ACTIVITY. Please reproduce the entries below exactly, omitting any images they contain.

INPUT RECORDS.
Start of Block
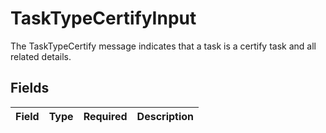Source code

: # TaskTypeCertifyInput

The TaskTypeCertify message indicates that a task is a certify task and all related details.


## Fields

| Field       | Type        | Required    | Description |
| ----------- | ----------- | ----------- | ----------- |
End of Block
TASK OUTPUT.
Source code

: # TaskTypeCertifyInput

The TaskTypeCertify message indicates that a task is a certify task and all related details.


## Fields

| Field       | Type        | Required    | Description |
| ----------- | ----------- | ----------- | ----------- |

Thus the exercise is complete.